=== LISTED ENTRIES ===

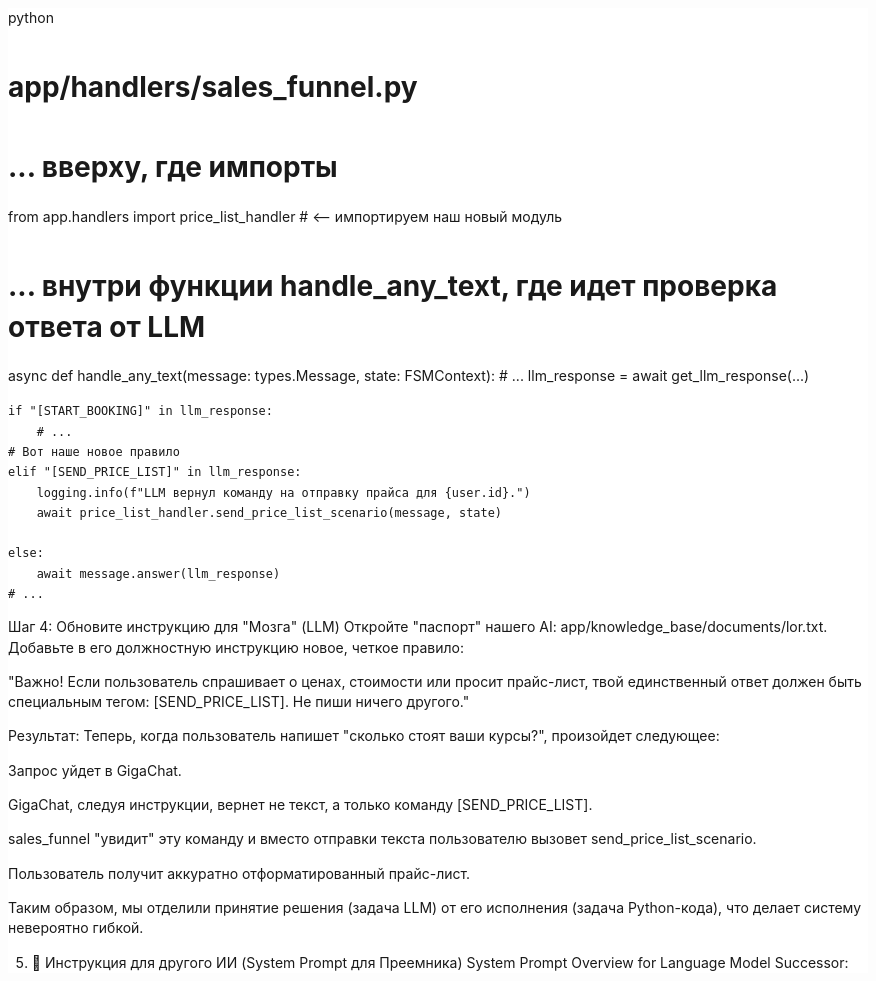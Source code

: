 python
# app/handlers/sales_funnel.py
# ... вверху, где импорты
from app.handlers import price_list_handler # <-- импортируем наш новый модуль

# ... внутри функции handle_any_text, где идет проверка ответа от LLM
async def handle_any_text(message: types.Message, state: FSMContext):
    # ...
    llm_response = await get_llm_response(...)
    
    if "[START_BOOKING]" in llm_response:
        # ...
    # Вот наше новое правило
    elif "[SEND_PRICE_LIST]" in llm_response:
        logging.info(f"LLM вернул команду на отправку прайса для {user.id}.")
        await price_list_handler.send_price_list_scenario(message, state)
    
    else:
        await message.answer(llm_response)
    # ...
Шаг 4: Обновите инструкцию для "Мозга" (LLM)
Откройте "паспорт" нашего AI: app/knowledge_base/documents/lor.txt. Добавьте в его должностную инструкцию новое, четкое правило:

"Важно! Если пользователь спрашивает о ценах, стоимости или просит прайс-лист, твой единственный ответ должен быть специальным тегом: [SEND_PRICE_LIST]. Не пиши ничего другого."

Результат: Теперь, когда пользователь напишет "сколько стоят ваши курсы?", произойдет следующее:

Запрос уйдет в GigaChat.

GigaChat, следуя инструкции, вернет не текст, а только команду [SEND_PRICE_LIST].

sales_funnel "увидит" эту команду и вместо отправки текста пользователю вызовет send_price_list_scenario.

Пользователь получит аккуратно отформатированный прайс-лист.

Таким образом, мы отделили принятие решения (задача LLM) от его исполнения (задача Python-кода), что делает систему невероятно гибкой.

5. 🤖 Инструкция для другого ИИ (System Prompt для Преемника)
System Prompt Overview for Language Model Successor:
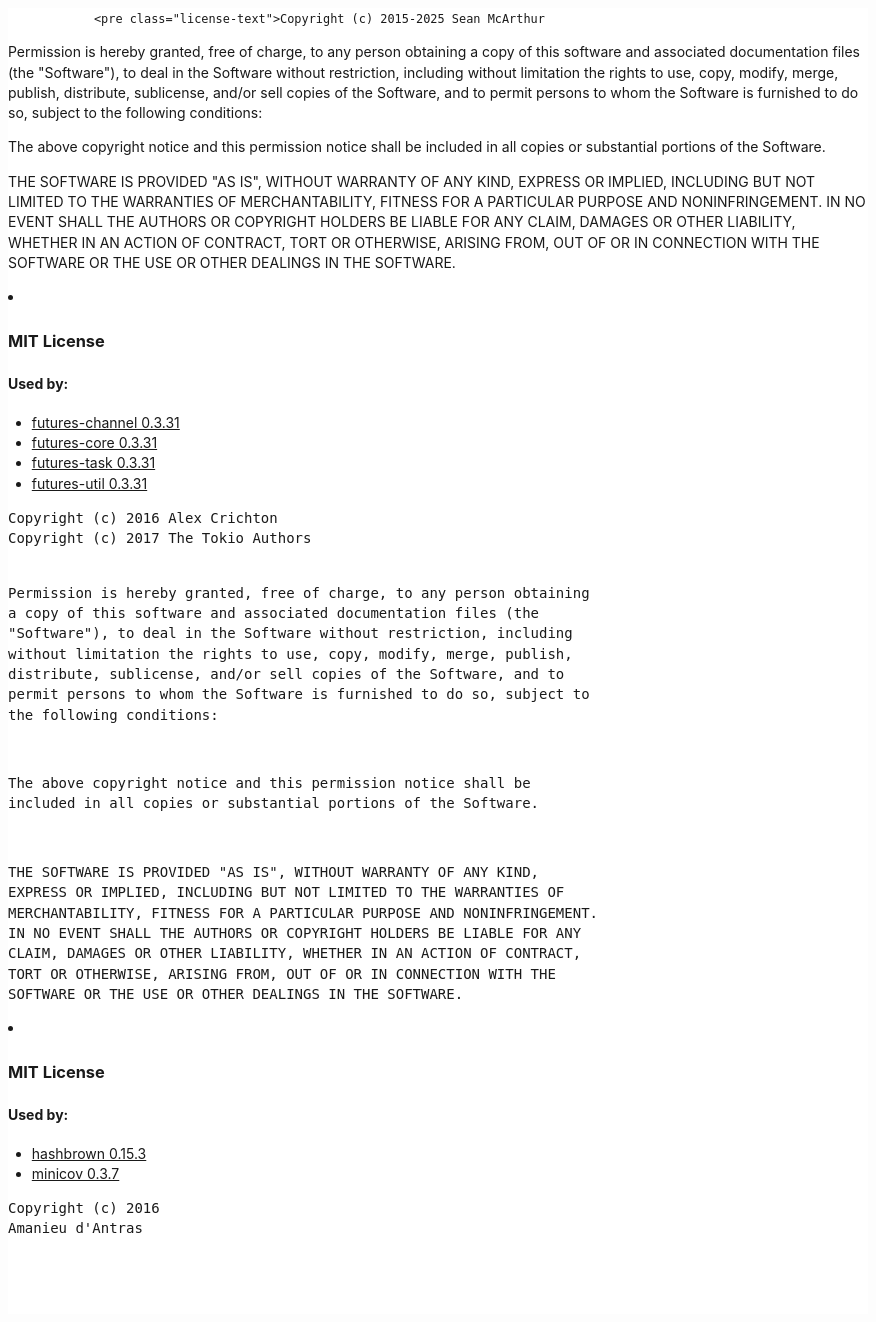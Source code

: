                <pre class="license-text">Copyright (c) 2015-2025 Sean McArthur

Permission is hereby granted, free of charge, to any person obtaining a copy
of this software and associated documentation files (the &quot;Software&quot;), to deal
in the Software without restriction, including without limitation the rights
to use, copy, modify, merge, publish, distribute, sublicense, and/or sell
copies of the Software, and to permit persons to whom the Software is
furnished to do so, subject to the following conditions:

The above copyright notice and this permission notice shall be included in
all copies or substantial portions of the Software.

THE SOFTWARE IS PROVIDED &quot;AS IS&quot;, WITHOUT WARRANTY OF ANY KIND, EXPRESS OR
IMPLIED, INCLUDING BUT NOT LIMITED TO THE WARRANTIES OF MERCHANTABILITY,
FITNESS FOR A PARTICULAR PURPOSE AND NONINFRINGEMENT. IN NO EVENT SHALL THE
AUTHORS OR COPYRIGHT HOLDERS BE LIABLE FOR ANY CLAIM, DAMAGES OR OTHER
LIABILITY, WHETHER IN AN ACTION OF CONTRACT, TORT OR OTHERWISE, ARISING FROM,
OUT OF OR IN CONNECTION WITH THE SOFTWARE OR THE USE OR OTHER DEALINGS IN
THE SOFTWARE.

</pre>
            </li>
            <li class="license">
                <h3 id="MIT">MIT License</h3>
                <h4>Used by:</h4>
                <ul class="license-used-by">
                    <li><a href=" https://github.com/rust-lang/futures-rs ">futures-channel 0.3.31</a></li>
                    <li><a href=" https://github.com/rust-lang/futures-rs ">futures-core 0.3.31</a></li>
                    <li><a href=" https://github.com/rust-lang/futures-rs ">futures-task 0.3.31</a></li>
                    <li><a href=" https://github.com/rust-lang/futures-rs ">futures-util 0.3.31</a></li>
                </ul>
                <pre class="license-text">Copyright (c) 2016 Alex Crichton
Copyright (c) 2017 The Tokio Authors

Permission is hereby granted, free of charge, to any
person obtaining a copy of this software and associated
documentation files (the &quot;Software&quot;), to deal in the
Software without restriction, including without
limitation the rights to use, copy, modify, merge,
publish, distribute, sublicense, and/or sell copies of
the Software, and to permit persons to whom the Software
is furnished to do so, subject to the following
conditions:

The above copyright notice and this permission notice
shall be included in all copies or substantial portions
of the Software.

THE SOFTWARE IS PROVIDED &quot;AS IS&quot;, WITHOUT WARRANTY OF
ANY KIND, EXPRESS OR IMPLIED, INCLUDING BUT NOT LIMITED
TO THE WARRANTIES OF MERCHANTABILITY, FITNESS FOR A
PARTICULAR PURPOSE AND NONINFRINGEMENT. IN NO EVENT
SHALL THE AUTHORS OR COPYRIGHT HOLDERS BE LIABLE FOR ANY
CLAIM, DAMAGES OR OTHER LIABILITY, WHETHER IN AN ACTION
OF CONTRACT, TORT OR OTHERWISE, ARISING FROM, OUT OF OR
IN CONNECTION WITH THE SOFTWARE OR THE USE OR OTHER
DEALINGS IN THE SOFTWARE.
</pre>
            </li>
            <li class="license">
                <h3 id="MIT">MIT License</h3>
                <h4>Used by:</h4>
                <ul class="license-used-by">
                    <li><a href=" https://github.com/rust-lang/hashbrown ">hashbrown 0.15.3</a></li>
                    <li><a href=" https://github.com/Amanieu/minicov ">minicov 0.3.7</a></li>
                </ul>
                <pre class="license-text">Copyright (c) 2016 Amanieu d&#x27;Antras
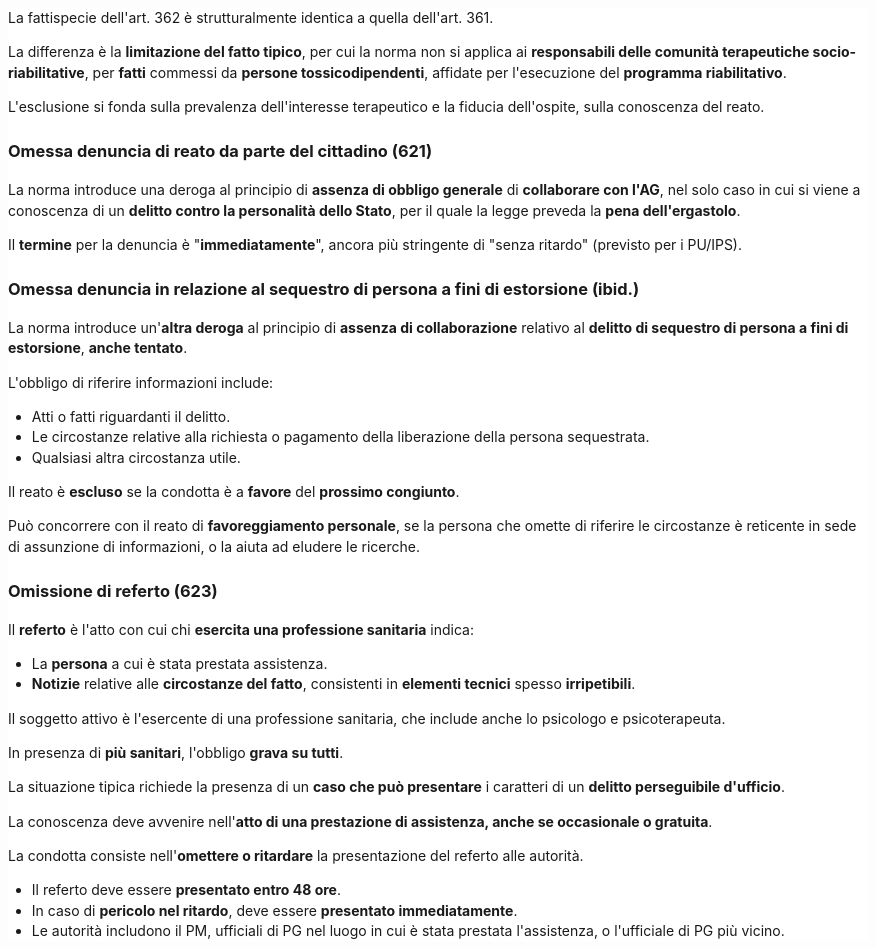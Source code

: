 La fattispecie dell'art. 362 è strutturalmente identica a quella dell'art. 361.

La differenza è la **limitazione del fatto tipico**, per cui la norma non si applica ai **responsabili delle comunità terapeutiche socio-riabilitative**, per **fatti** commessi da **persone tossicodipendenti**, affidate per l'esecuzione del **programma riabilitativo**.

L'esclusione si fonda sulla prevalenza dell'interesse terapeutico e la fiducia dell'ospite, sulla conoscenza del reato.

### Omessa denuncia di reato da parte del cittadino (621)

La norma introduce una deroga al principio di **assenza di obbligo generale** di **collaborare con l'AG**, nel solo caso in cui si viene a conoscenza di un **delitto contro la personalità dello Stato**, per il quale la legge preveda la **pena dell'ergastolo**.

Il **termine** per la denuncia è "**immediatamente**", ancora più stringente di "senza ritardo" (previsto per i PU/IPS).

### Omessa denuncia in relazione al sequestro di persona a fini di estorsione (ibid.)

La norma introduce un'**altra deroga** al principio di **assenza di collaborazione** relativo al **delitto di sequestro di persona a fini di estorsione**, **anche tentato**.

L'obbligo di riferire informazioni include:

- Atti o fatti riguardanti il delitto.
- Le circostanze relative alla richiesta o pagamento della liberazione della persona sequestrata.
- Qualsiasi altra circostanza utile.

Il reato è **escluso** se la condotta è a **favore** del **prossimo congiunto**.

Può concorrere con il reato di **favoreggiamento personale**, se la persona che omette di riferire le circostanze è reticente in sede di assunzione di informazioni, o la aiuta ad eludere le ricerche.

### Omissione di referto (623)

Il **referto** è l'atto con cui chi **esercita una professione sanitaria** indica:

- La **persona** a cui è stata prestata assistenza.
- **Notizie** relative alle **circostanze del fatto**, consistenti in **elementi tecnici** spesso **irripetibili**.

Il soggetto attivo è l'esercente di una professione sanitaria, che include anche lo psicologo e psicoterapeuta.

In presenza di **più sanitari**, l'obbligo **grava su tutti**.

La situazione tipica richiede la presenza di un **caso che può presentare** i caratteri di un **delitto perseguibile d'ufficio**.

La conoscenza deve avvenire nell'**atto di una prestazione di assistenza, anche se occasionale o gratuita**.

La condotta consiste nell'**omettere o ritardare** la presentazione del referto alle autorità.

- Il referto deve essere **presentato entro 48 ore**.
- In caso di **pericolo nel ritardo**, deve essere **presentato immediatamente**.
- Le autorità includono il PM, ufficiali di PG nel luogo in cui è stata prestata l'assistenza, o l'ufficiale di PG più vicino.
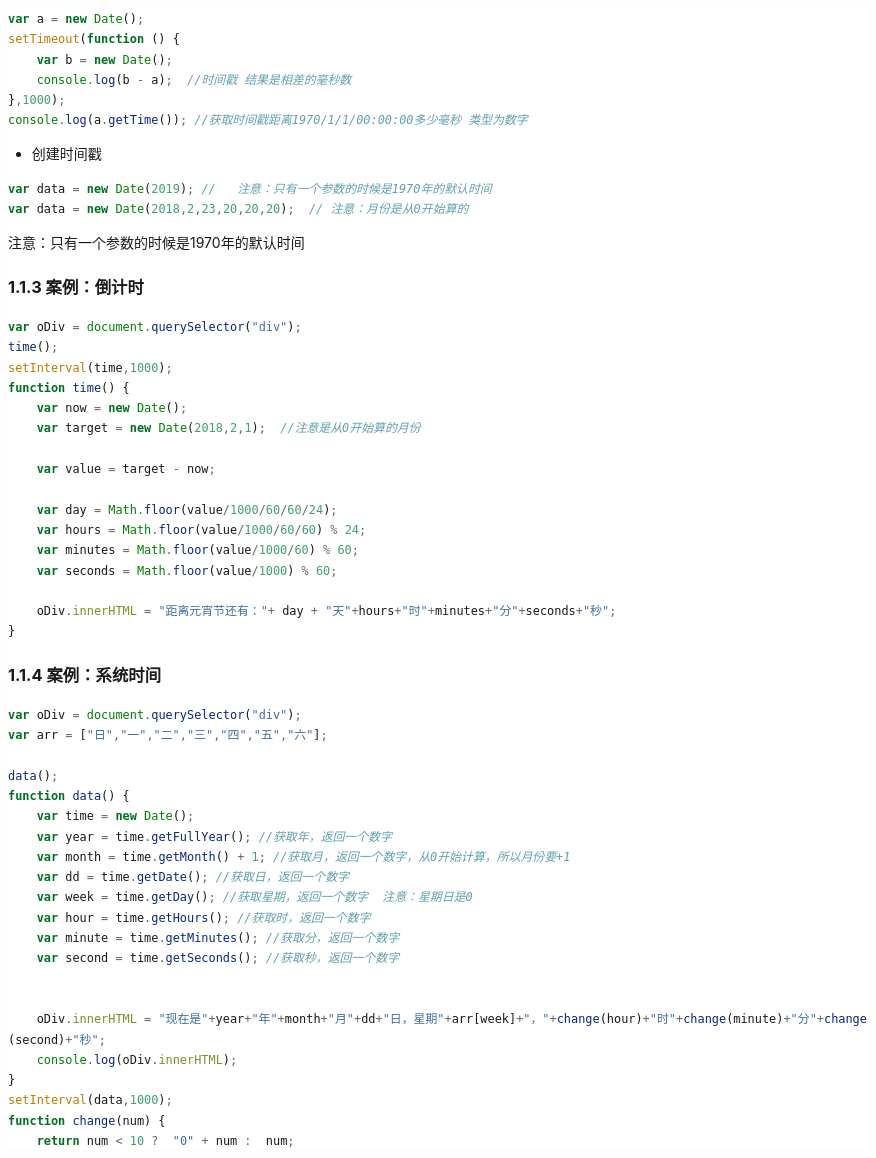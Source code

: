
 ```javascript
var a = new Date();
setTimeout(function () {
    var b = new Date();
    console.log(b - a);  //时间戳 结果是相差的毫秒数
},1000);
console.log(a.getTime()); //获取时间戳距离1970/1/1/00:00:00多少毫秒 类型为数字
```

- 创建时间戳

```javascript
var data = new Date(2019); //	注意：只有一个参数的时候是1970年的默认时间
var data = new Date(2018,2,23,20,20,20);  // 注意：月份是从0开始算的
```

注意：只有一个参数的时候是1970年的默认时间

 

### 1.1.3 案例：倒计时

```javascript
var oDiv = document.querySelector("div");
time();
setInterval(time,1000);
function time() {
    var now = new Date();
    var target = new Date(2018,2,1);  //注意是从0开始算的月份

    var value = target - now;

    var day = Math.floor(value/1000/60/60/24);
    var hours = Math.floor(value/1000/60/60) % 24;
    var minutes = Math.floor(value/1000/60) % 60;
    var seconds = Math.floor(value/1000) % 60;

    oDiv.innerHTML = "距离元宵节还有："+ day + "天"+hours+"时"+minutes+"分"+seconds+"秒";
}
```

 

### 1.1.4 案例：系统时间

```javascript
var oDiv = document.querySelector("div");
var arr = ["日","一","二","三","四","五","六"];

data();
function data() {
    var time = new Date();
    var year = time.getFullYear(); //获取年，返回一个数字
    var month = time.getMonth() + 1; //获取月，返回一个数字，从0开始计算，所以月份要+1
    var dd = time.getDate(); //获取日，返回一个数字
    var week = time.getDay(); //获取星期，返回一个数字  注意：星期日是0
    var hour = time.getHours(); //获取时，返回一个数字
    var minute = time.getMinutes(); //获取分，返回一个数字
    var second = time.getSeconds(); //获取秒，返回一个数字


    oDiv.innerHTML = "现在是"+year+"年"+month+"月"+dd+"日，星期"+arr[week]+"，"+change(hour)+"时"+change(minute)+"分"+change(second)+"秒";
    console.log(oDiv.innerHTML);
}
setInterval(data,1000);
function change(num) {
    return num < 10 ?  "0" + num :  num;
```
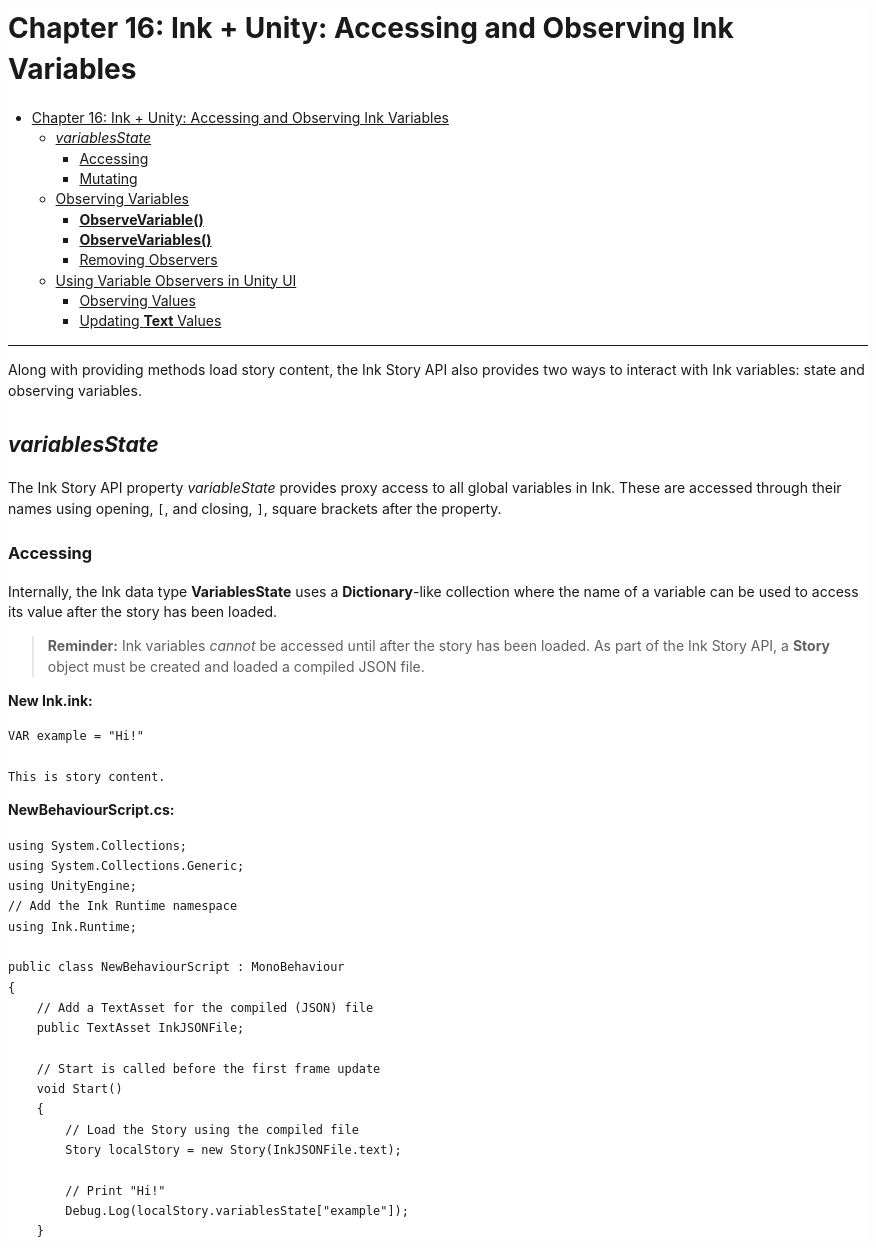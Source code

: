 # Chapter 16: Ink + Unity: Accessing and Observing Ink Variables

- [Chapter 16: Ink + Unity: Accessing and Observing Ink Variables](#chapter-16-ink--unity-accessing-and-observing-ink-variables)
  - [*variablesState*](#variablesstate)
    - [Accessing](#accessing)
    - [Mutating](#mutating)
  - [Observing Variables](#observing-variables)
    - [**ObserveVariable()**](#observevariable)
    - [**ObserveVariables()**](#observevariables)
    - [Removing Observers](#removing-observers)
  - [Using Variable Observers in Unity UI](#using-variable-observers-in-unity-ui)
    - [Observing Values](#observing-values)
    - [Updating **Text** Values](#updating-text-values)

---

Along with providing methods load story content, the Ink Story API also provides two ways to interact with Ink variables: state and observing variables.

## *variablesState*

The Ink Story API property *variableState* provides proxy access to all global variables in Ink. These are accessed through their names using opening, `[`, and closing, `]`, square brackets after the property.

### Accessing

Internally, the Ink data type **VariablesState** uses a **Dictionary**-like collection where the name of a variable can be used to access its value after the story has been loaded.

> **Reminder:** Ink variables *cannot* be accessed until after the story has been loaded. As part of the Ink Story API, a **Story** object must be created and loaded a compiled JSON file.

**New Ink.ink:**

```ink
VAR example = "Hi!"

This is story content.
```

**NewBehaviourScript.cs:**

```CSharp
using System.Collections;
using System.Collections.Generic;
using UnityEngine;
// Add the Ink Runtime namespace
using Ink.Runtime;

public class NewBehaviourScript : MonoBehaviour
{
    // Add a TextAsset for the compiled (JSON) file
    public TextAsset InkJSONFile;

    // Start is called before the first frame update
    void Start()
    {
        // Load the Story using the compiled file
        Story localStory = new Story(InkJSONFile.text);

        // Print "Hi!"
        Debug.Log(localStory.variablesState["example"]);
    }
```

===

» YOUR TASK
Your output is the lines from the top of the entries through the line containing "# ... внутри", exactly as they stand. No pictures belong in it.

» OUTPUT
Source code

: python
# app/handlers/sales_funnel.py
# ... вверху, где импорты
from app.handlers import price_list_handler # <-- импортируем наш новый модуль

# ... внутри функции handle_any_text, где идет проверка ответа от LLM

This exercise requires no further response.